F: questa domanda, ne contiene due, che meritano più di una semplice riflessione. Per quanto riguarda l’inclusione sociale, il fenomeno della tratta e delle sfruttamento sessuale o lavorativo è affrontato nel programma della mia candidatura. Bisogna “rafforzare le attività di contrasto alle nuove schiavitù; sviluppare progetti di sensibilizzazione per non essere complici di fenomeni che accrescono la disuguaglianza sociale; credere nel reinserimento lavorativo e abitativo, unica via per sfuggire al ricatto dello sfruttamento e della violenza domestica”.

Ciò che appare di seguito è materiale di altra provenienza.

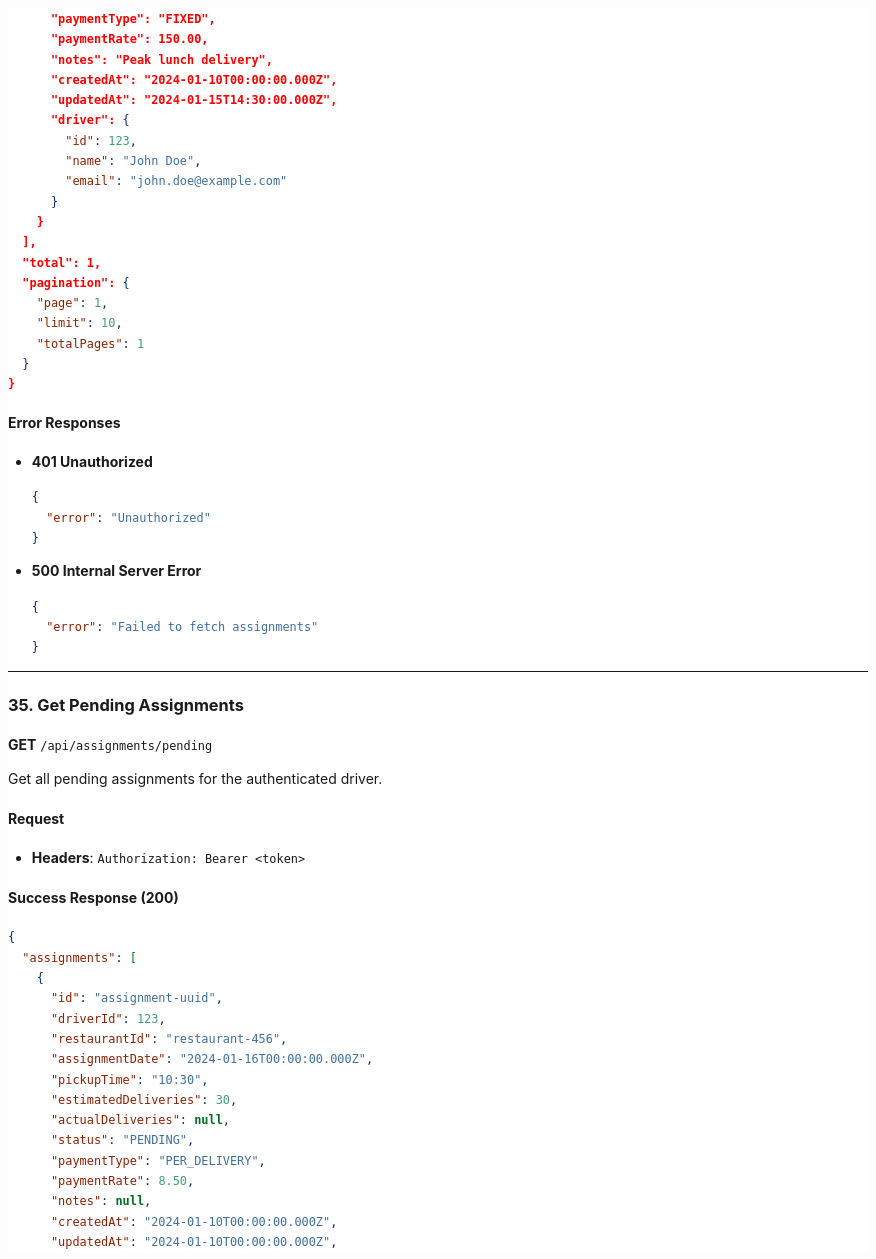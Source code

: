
 ```json
      "paymentType": "FIXED",
      "paymentRate": 150.00,
      "notes": "Peak lunch delivery",
      "createdAt": "2024-01-10T00:00:00.000Z",
      "updatedAt": "2024-01-15T14:30:00.000Z",
      "driver": {
        "id": 123,
        "name": "John Doe",
        "email": "john.doe@example.com"
      }
    }
  ],
  "total": 1,
  "pagination": {
    "page": 1,
    "limit": 10,
    "totalPages": 1
  }
}
```

#### Error Responses
- **401 Unauthorized**
  ```json
  {
    "error": "Unauthorized"
  }
  ```

- **500 Internal Server Error**
  ```json
  {
    "error": "Failed to fetch assignments"
  }
  ```

---

### 35. Get Pending Assignments

**GET** `/api/assignments/pending`

Get all pending assignments for the authenticated driver.

#### Request
- **Headers**: `Authorization: Bearer <token>`

#### Success Response (200)
```json
{
  "assignments": [
    {
      "id": "assignment-uuid",
      "driverId": 123,
      "restaurantId": "restaurant-456",
      "assignmentDate": "2024-01-16T00:00:00.000Z",
      "pickupTime": "10:30",
      "estimatedDeliveries": 30,
      "actualDeliveries": null,
      "status": "PENDING",
      "paymentType": "PER_DELIVERY",
      "paymentRate": 8.50,
      "notes": null,
      "createdAt": "2024-01-10T00:00:00.000Z",
      "updatedAt": "2024-01-10T00:00:00.000Z",
```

Per quanto riguarda la politica e l’home working, penso di essermi recato in ufficio tutti i giorni durante i quali la mia attività non è stata bloccata. Ecco, io penso profondamente che la vita sia fatta di relazioni umane e che sia un nostro diritto riprenderci gli spazi e i luoghi del nostro vivere insieme, senza però dimenticarci i passi in avanti fatti nell’educazione e nella sensibilizzazione alla tecnologia digitale.
ADDENDUM:
I: un minuto dopo aver ultimato l’intervista, le voci di un rinvio delle elezioni comunali sono divenute realtà. Chi, come i Moderati, è già partito con candidature e manifesti non rischia di trovarsi svantaggiato da questa ridefinizione del calendario?
F: da un lato questo slittamento è positivo per chi intenda candidarsi in consiglio Comunale o in Circoscrizione per la prima volta e non è esposto come chi frequenta la prassi politica da molti anni. Un altro aspetto fondamentale di questo slittamento è il maggior tempo a disposizione per costruire un grande e forte progetto che coinvolga tutto l’arco del centrosinistra torinese. Ma in tutto questo c’è un problema che ormai è evidente a buona parte dei cittadini: Torino non ha più tempo. Da questo momento in poi, ogni attimo in cui, concretamente, non si programma la Torino dei prossimi anni, renderà difficile il momento in cui dovremo riavviarla.